Lorsque j’ai vu ce livre en rayon, j’ai tout de suite été attirée par sa couverture et sa magnifique tranche décorée. En m’approchant de plus près, ce titre en lettres d’or me parlait : Le livre qui refusait de brûler, c’est comme s’il m’était chuchoté à l’oreille « lis-moi ».

Puis, la quatrième de couverture a achevé de piquer ma curiosité :
Evar a passé toute sa vie prisonnier d’une salle remplie de livres, plus ancienne que les empires, plus vaste qu’une cité.
Livira vivait aux confins de la civilisation, où rodent les cauchemars et où nul ne se rend. Lorsqu’elle est arrachée à son village, elle se consacre à l’étude des mystères qui irriguent la grande Bibliothèque, cœur battant du royaume.
Ils n’étaient pas censés se rencontrer. Dans la Bibliothèque, leurs chemins se sont pourtant croisés.
Leurs histoires s’entrelacent alors à travers les univers et le temps. Faites de vérité et de mensonges, elles se confondent. Dans ce périple où la connaissance érode les certitudes, la plume a beau être plus puissante que l’épée, elle n’empêchera pas le sang de couler ni les cités de brûler.
J’avais remisé le livre dans ma pile à lire (j’en ai plus de 70 en attente) et un matin, alors que j’allais prendre celui qui attendait tout en haut de celle-ci, ma main s’est finalement dirigée vers lui. Je viens juste de le terminer et je m’empresse d’écrire ma chronique avant que les idées m’échappent.
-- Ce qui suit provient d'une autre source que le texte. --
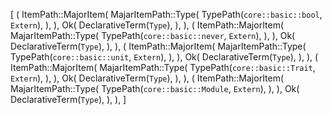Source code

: [
    (
        ItemPath::MajorItem(
            MajarItemPath::Type(
                TypePath(`core::basic::bool`, `Extern`),
            ),
        ),
        Ok(
            DeclarativeTerm(`Type`),
        ),
    ),
    (
        ItemPath::MajorItem(
            MajarItemPath::Type(
                TypePath(`core::basic::never`, `Extern`),
            ),
        ),
        Ok(
            DeclarativeTerm(`Type`),
        ),
    ),
    (
        ItemPath::MajorItem(
            MajarItemPath::Type(
                TypePath(`core::basic::unit`, `Extern`),
            ),
        ),
        Ok(
            DeclarativeTerm(`Type`),
        ),
    ),
    (
        ItemPath::MajorItem(
            MajarItemPath::Type(
                TypePath(`core::basic::Trait`, `Extern`),
            ),
        ),
        Ok(
            DeclarativeTerm(`Type`),
        ),
    ),
    (
        ItemPath::MajorItem(
            MajarItemPath::Type(
                TypePath(`core::basic::Module`, `Extern`),
            ),
        ),
        Ok(
            DeclarativeTerm(`Type`),
        ),
    ),
]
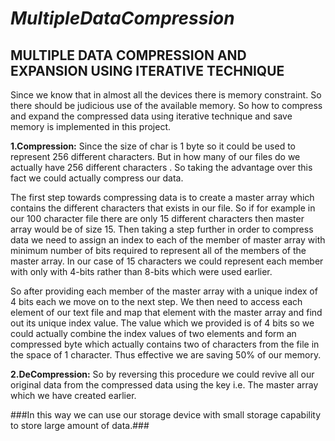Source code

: # _MultipleDataCompression_
## MULTIPLE DATA COMPRESSION AND EXPANSION USING ITERATIVE TECHNIQUE

Since we know that in almost all the devices there is memory constraint. So there should be judicious use of the available memory. So how to compress and expand the compressed data using iterative technique and save memory is implemented in this project.

**1.Compression:** 
Since the size of char is 1 byte so it could be used to represent 256 different characters. But in how many of our files do we actually have 256 different characters . So taking the advantage over this fact we could actually compress our data.

The first step towards compressing data is to create a master array which contains the different characters that exists in our file. So if for example in our 100 character file there are only 15 different characters then master array would be of size 15. Then taking a step further in order to compress data we need to assign an index to each of the member of master array with minimum number of bits required to represent all of the members of the master array. In our case of 15 characters we could represent each member with only with 4-bits rather than 8-bits which were used earlier.

So after providing each member of the master array with a unique index of 4 bits each we move on to the next step. We then need to access each element of our text file and map that element with the master array and find out its unique index value. The value which we provided is of 4 bits so we could actually combine the index values of two elements and form an compressed byte which actually contains two of characters from the file in the space of 1 character. Thus effective we are saving 50% of our memory.

**2.DeCompression:**
So by reversing this procedure we could revive all our original data from the compressed data using the key i.e. The master array which we have created earlier.

###In this way we can use our storage device with small storage capability to store large amount of data.###
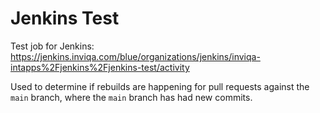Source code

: # Jenkins Test

Test job for Jenkins: https://jenkins.inviqa.com/blue/organizations/jenkins/inviqa-intapps%2Fjenkins%2Fjenkins-test/activity

Used to determine if rebuilds are happening for pull requests against the `main` branch, where
the `main` branch has had new commits.
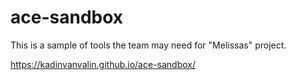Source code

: # ace-sandbox
This is a sample of tools the team may need for "Melissas" project.



https://kadinvanvalin.github.io/ace-sandbox/
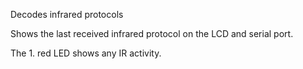 Decodes infrared protocols

Shows the last received infrared protocol on the LCD and serial port.

The 1. red LED shows any IR activity.

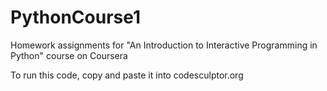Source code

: PythonCourse1
=============

Homework assignments for "An Introduction to Interactive Programming in Python" course on Coursera

To run this code, copy and paste it into codesculptor.org
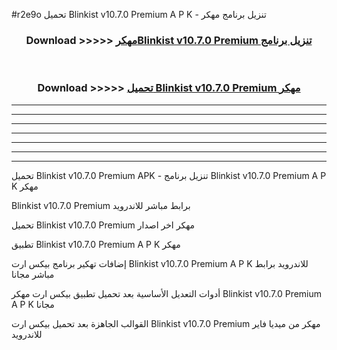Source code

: #r2e9o تحميل Blinkist v10.7.0 Premium  A P K - تنزيل برنامج مهكر



<div align="center">
<h3>Download >>>>> <a href="https://runaway1.web.app/?sq=Blinkist v10.7.0 Premium ">مهكرBlinkist v10.7.0 Premium  تنزيل برنامج</a></h3><br>

<h3>Download >>>>> <a href="https://runaway1.web.app/?sq=Blinkist v10.7.0 Premium ">تحميل Blinkist v10.7.0 Premium  مهكر</a></h3>
</div>


----------------------------------------------------------

----------------------------------------------------------

----------------------------------------------------------

----------------------------------------------------------

----------------------------------------------------------

----------------------------------------------------------

----------------------------------------------------------

تحميل Blinkist v10.7.0 Premium  APK - تنزيل برنامج Blinkist v10.7.0 Premium  A P K مهكر

Blinkist v10.7.0 Premium  برابط مباشر للاندرويد

تحميل Blinkist v10.7.0 Premium  مهكر اخر اصدار

تطبيق Blinkist v10.7.0 Premium  A P K مهكر

إضافات تهكير برنامج بيكس ارت Blinkist v10.7.0 Premium  A P K للاندرويد برابط مباشر مجانا

أدوات التعديل الأساسية بعد تحميل تطبيق بيكس ارت مهكر Blinkist v10.7.0 Premium  A P K مجانا

القوالب الجاهزة بعد تحميل بيكس ارت Blinkist v10.7.0 Premium  مهكر من ميديا فاير للاندرويد


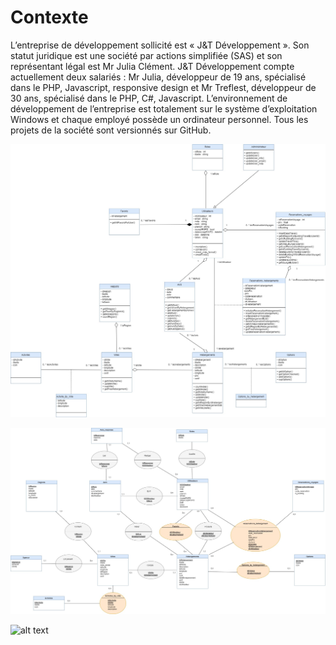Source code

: ﻿# Contexte

L’entreprise de développement sollicité est « J&T Développement ». Son statut juridique est une société par actions simplifiée (SAS) et son représentant légal est Mr Julia Clément. J&T Développement compte actuellement deux salariés : Mr Julia, développeur de 19 ans, spécialisé dans le PHP, Javascript, responsive design et Mr Treflest, développeur de 30 ans, spécialisé dans le PHP, C#, Javascript. L’environnement de développement de l’entreprise est totalement sur le système d’exploitation Windows et chaque employé possède un ordinateur personnel. Tous les projets de la société sont versionnés sur GitHub.

![alt text](https://github.com/Clement-Julia/AP-web/blob/main/assets/src/Schemas/Diagramme-classe-UML-AP-WEB.jpg)

![alt text](https://github.com/Clement-Julia/AP-web/blob/main/assets/src/Schemas/diagramme-entite-association-WEB.jpg)

![alt text](https://github.com/Clement-Julia/AP-web/blob/main/assets/src/Schemas/diagramme-cas-utilisation.jpg)
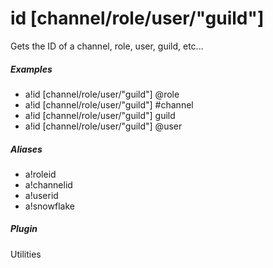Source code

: # id [channel/role/user/"guild"]

Gets the ID of a channel, role, user, guild, etc...
			

##### Examples

* a!id [channel/role/user/"guild"] @role
* a!id [channel/role/user/"guild"] #channel
* a!id [channel/role/user/"guild"] guild
* a!id [channel/role/user/"guild"] @user


##### Aliases

* a!roleid
* a!channelid
* a!userid
* a!snowflake


##### Plugin
Utilities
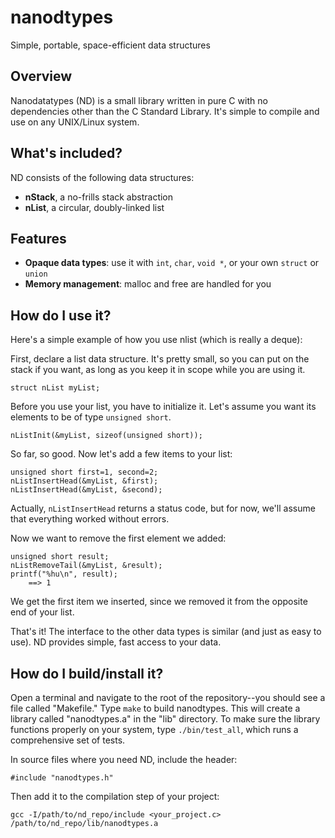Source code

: 
# nanodtypes
Simple, portable, space-efficient data structures

## Overview
Nanodatatypes (ND) is a small library written in pure C with no dependencies other than
the C Standard Library.
It's simple to compile and use on any UNIX/Linux system.

## What's included?
ND consists of the following data structures:

- **nStack**, a no-frills stack abstraction
- **nList**, a circular, doubly-linked list

## Features

- **Opaque data types**: use it with `int`, `char`, `void *`, or your own `struct` or `union`
- **Memory management**: malloc and free are handled for you


## How do I use it?
Here's a simple example of how you use nlist (which is really a deque):

First, declare a list data structure.
It's pretty small, so you can put on the stack if you want,
as long as you keep it in scope while you are using it.

    struct nList myList;

Before you use your list, you have to initialize it.
Let's assume you want its elements to be of type `unsigned short`.

    nListInit(&myList, sizeof(unsigned short));

So far, so good. Now let's add a few items to your list:

    unsigned short first=1, second=2;
    nListInsertHead(&myList, &first);
    nListInsertHead(&myList, &second);

Actually, `nListInsertHead` returns a status code, but for now, we'll assume that
everything worked without errors.

Now we want to remove the first element we added:

    unsigned short result;
    nListRemoveTail(&myList, &result);
    printf("%hu\n", result);
        ==> 1

We get the first item we inserted, since we removed it from the opposite end of your list.

That's it!
The interface to the other data types is similar (and just as easy to use).
ND provides simple, fast access to your data.
    
## How do I build/install it?
Open a terminal and navigate to the root of the repository--you should see a file
called "Makefile."
Type `make` to build nanodtypes.
This will create a library called "nanodtypes.a" in the "lib" directory.
To make sure the library functions properly on your system, type `./bin/test_all`,
which runs a comprehensive set of tests.

In source files where you need ND, include the header:

    #include "nanodtypes.h"

Then add it to the compilation step of your project:

    gcc -I/path/to/nd_repo/include <your_project.c> /path/to/nd_repo/lib/nanodtypes.a 
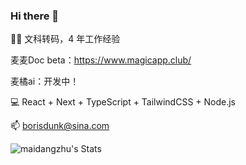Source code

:### Hi there 👋

👨‍💻 文科转码，4 年工作经验

麦麦Doc beta：https://www.magicapp.club/

麦橘ai：开发中！

💻 React + Next + TypeScript + TailwindCSS + Node.js

📫 borisdunk@sina.com

![maidangzhu's Stats](https://github-readme-stats.vercel.app/api?username=maidangzhu&theme=vue-dark&show_icons=true&hide_border=false&count_private=true)
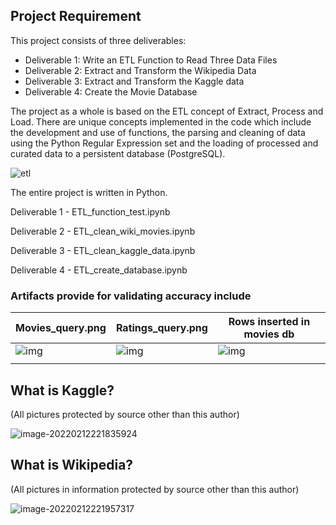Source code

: 

## Project Requirement

This project consists of three deliverables:

- Deliverable 1: Write an ETL Function to Read Three Data Files
- Deliverable 2: Extract and Transform the Wikipedia Data
- Deliverable 3: Extract and Transform the Kaggle data
- Deliverable 4: Create the Movie Database

The project as a whole is based on the ETL concept of Extract, Process and Load. There are unique concepts implemented in the code which include the development and use of functions, the parsing and cleaning of data using the Python Regular Expression set and the loading of processed and curated data to a persistent database (PostgreSQL).

![etl](C:\Rutgers\module-challenges\module-8\Resources\etl.PNG)

The entire project is written in Python.

Deliverable 1 - ETL_function_test.ipynb

Deliverable 2 - ETL_clean_wiki_movies.ipynb

Deliverable 3 - ETL_clean_kaggle_data.ipynb

Deliverable 4 -  ETL_create_database.ipynb

### Artifacts provide for validating accuracy include

| Movies_query.png                                             | Ratings_query.png                                            | Rows inserted in movies db                                   |
| ------------------------------------------------------------ | ------------------------------------------------------------ | ------------------------------------------------------------ |
| ![img](C:\Rutgers\module-challenges\module-8\Resources\clip_image002.png) | ![img](C:\Rutgers\module-challenges\module-8\Resources\clip_image004.png) | ![img](C:\Rutgers\module-challenges\module-8\Resources\clip_image006.png) |
|                                                              |                                                              |                                                              |

## What is Kaggle? 

(All pictures protected by source other than this author)

![image-20220212221835924](C:\Rutgers\module-challenges\module-8\Resources\Kaggle.png)



## What is Wikipedia?

(All pictures in information protected by source other than this author)

![image-20220212221957317](C:\Rutgers\module-challenges\module-8\Resources\wikipedia.png)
J’ai refermé ce roman avec un sentiment plutôt positif, même si le voyage n’a pas toujours été de tout repos.

Au cœur de l’histoire, nous suivons Livira et Evar, deux personnages issus de peuples que tout oppose, et qui semblent évoluer dans des réalités ou des temporalités différentes, mais dont les destins paraissent liés depuis le début. Le livre est construit sous la forme d’une double narration. Les chapitres alternent entre les points de vue de nos deux personnages phares, nous permettant de découvrir l’intrigue à travers deux regards distincts. Un des aspects qui m’a le plus plu au cours de cette lecture est cette impression qu’un mystère plus vaste se cache derrière chaque rencontre, chaque révélation et chaque détour dans l’immense Bibliothèque.
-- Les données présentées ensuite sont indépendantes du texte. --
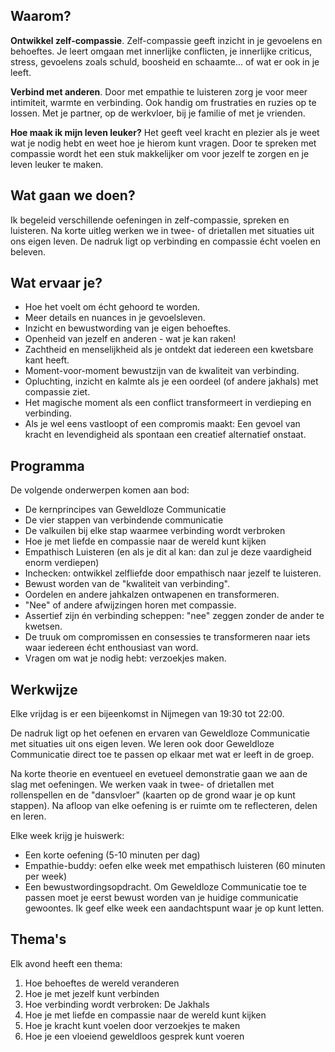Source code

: 
## Waarom?

**Ontwikkel zelf-compassie**. Zelf-compassie geeft inzicht in je gevoelens en behoeftes. Je leert omgaan met innerlijke conflicten, je innerlijke criticus, stress, gevoelens zoals schuld, boosheid en schaamte... of wat er ook in je leeft.

**Verbind met anderen**. Door met empathie te luisteren zorg je voor meer intimiteit, warmte en verbinding. Ook handig om frustraties en ruzies op te lossen. Met je partner, op de werkvloer, bij je familie of met je vrienden.

**Hoe maak ik mijn leven leuker?** Het geeft veel kracht en plezier als je weet wat je nodig hebt en weet hoe je hierom kunt vragen. Door te spreken met compassie wordt het een stuk makkelijker om voor jezelf te zorgen en je leven leuker te maken.

## Wat gaan we doen?

Ik begeleid verschillende oefeningen in zelf-compassie, spreken en luisteren. Na korte uitleg werken we in twee- of drietallen met situaties uit ons eigen leven. De nadruk ligt op verbinding en compassie écht voelen en beleven.

## Wat ervaar je?

* Hoe het voelt om écht gehoord te worden.
* Meer details en nuances in je gevoelsleven.
* Inzicht en bewustwording van je eigen behoeftes.
* Openheid van jezelf en anderen - wat je kan raken!
* Zachtheid en menselijkheid als je ontdekt dat iedereen een kwetsbare kant heeft.
* Moment-voor-moment bewustzijn van de kwaliteit van verbinding.
* Opluchting, inzicht en kalmte als je een oordeel (of andere jakhals) met compassie ziet.
* Het magische moment als een conflict transformeert in verdieping en verbinding.
* Als je wel eens vastloopt of een compromis maakt: Een gevoel van kracht en levendigheid als spontaan een creatief alternatief onstaat.

## Programma

De volgende onderwerpen komen aan bod:

* De kernprincipes van Geweldloze Communicatie
* De vier stappen van verbindende communicatie
* De valkuilen bij elke stap waarmee verbinding wordt verbroken
* Hoe je met liefde en compassie naar de wereld kunt kijken
* Empathisch Luisteren (en als je dit al kan: dan zul je deze vaardigheid enorm verdiepen)
* Inchecken: ontwikkel zelfliefde door empathisch naar jezelf te luisteren. 
* Bewust worden van de "kwaliteit van verbinding". 
* Oordelen en andere jahkalzen ontwapenen en transformeren.
* "Nee" of andere afwijzingen horen met compassie.
* Assertief zijn én verbinding scheppen: "nee" zeggen zonder de ander te kwetsen.
* De truuk om compromissen en consessies te transformeren naar iets waar iedereen écht enthousiast van word.
* Vragen om wat je nodig hebt: verzoekjes maken.

  
## Werkwijze

Elke vrijdag is er een bijeenkomst in Nijmegen van 19:30 tot 22:00. 

De nadruk ligt op het oefenen en ervaren van Geweldloze Communicatie met situaties uit ons eigen leven. We leren ook door Geweldloze Communicatie direct toe te passen op elkaar met wat er leeft in de groep.

Na korte theorie en eventueel en evetueel demonstratie gaan we aan de slag met oefeningen. We werken vaak in twee- of drietallen met rollenspellen en de "dansvloer" (kaarten op de grond waar je op kunt stappen). Na afloop van elke oefening is er ruimte om te reflecteren, delen en leren.

Elke week krijg je huiswerk:

* Een korte oefening (5-10 minuten per dag)
* Empathie-buddy: oefen elke week met empathisch luisteren (60 minuten per week)
* Een bewustwordingsopdracht. Om Geweldloze Communicatie toe te passen moet je eerst bewust worden van je huidige communicatie gewoontes. Ik geef elke week een aandachtspunt waar je op kunt letten.

## Thema's

Elk avond heeft een thema:

1. Hoe behoeftes de wereld veranderen
2. Hoe je met jezelf kunt verbinden
3. Hoe verbinding wordt verbroken: De Jakhals
4. Hoe je met liefde en compassie naar de wereld kunt kijken
5. Hoe je kracht kunt voelen door verzoekjes te maken
6. Hoe je een vloeiend geweldloos gesprek kunt voeren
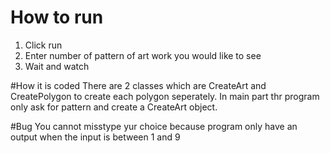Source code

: # How to run
1. Click run
2. Enter number of pattern of art work you would like to see
3. Wait and watch

#How it is coded
There are 2 classes which are CreateArt and CreatePolygon to create each polygon seperately.
In main part thr program only ask for pattern and create a CreateArt object.

#Bug
You cannot misstype yur choice because program only have an output when the input is between 1 and 9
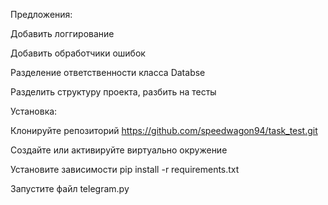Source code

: Предложения:

Добавить логгирование

Добавить обработчики ошибок 

Разделение ответственности класса Databse

Разделить структуру проекта, разбить на тесты

Установка:

Клонируйте репозиторий https://github.com/speedwagon94/task_test.git

Создайте или активируйте виртуально окружение

Установите зависимости pip install -r requirements.txt

Запустите файл telegram.py
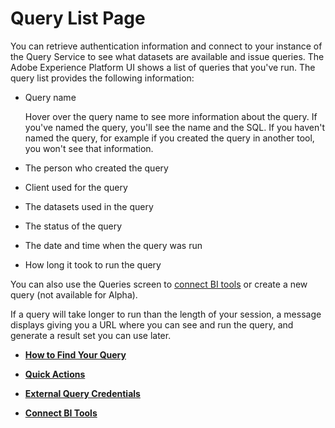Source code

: # Query List Page

You can retrieve authentication information and connect to your instance of the Query Service to see what datasets are available and issue queries. The Adobe Experience Platform UI shows a list of queries that you've run. The query list provides the following information:

*   Query name
    
    Hover over the query name to see more information about the query. If you've named the query, you'll see the name and the SQL. If you haven't named the query, for example if you created the query in another tool, you won't see that information.
    
*   The person who created the query
*   Client used for the query
*   The datasets used in the query
*   The status of the query
*   The date and time when the query was run
*   How long it took to run the query

You can also use the Queries screen to [connect BI tools](qs-external-query-credentials.md) or create a new query (not available for Alpha).

If a query will take longer to run than the length of your session, a message displays giving you a URL where you can see and run the query, and generate a result set you can use later.

*   **[How to Find Your Query](qs-query-find.md)**  
    
*   **[Quick Actions](qs-quick-actions.md)**  
    
*   **[External Query Credentials](qs-external-query-credentials.md)**  
    
*   **[Connect BI Tools](bi-tools-connect.md)**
Cette dernière constitue véritablement le cœur du roman. Plus qu’un simple décor, elle en est le personnage central et le point de convergence des destins de Livira et d’Evar. Elle est une source inépuisable de savoirs mais aussi un piège car toute la sagesse qu’elle contient ne réussit pas à ouvrir les cœurs et les esprits ; au contraire, elle divise et nourrit les conflits. Fascinante autant qu’inquiétante, elle devient sous la plume de Mark Lawrence un symbole puissant.
Face à elle, Livira et Evar incarnent quant à eux une vision plus optimiste de l’humanité. Au cœur de cette cathédrale paradoxale du savoir, au lieu de s’enfermer dans leur propre chapelle, ils cherchent à comprendre plutôt qu’à juger, à construire des ponts plutôt que des frontières. Leur parcours évoque l’espoir d’une vie fondée sur l’écoute, le respect et la bienveillance malgré les différences.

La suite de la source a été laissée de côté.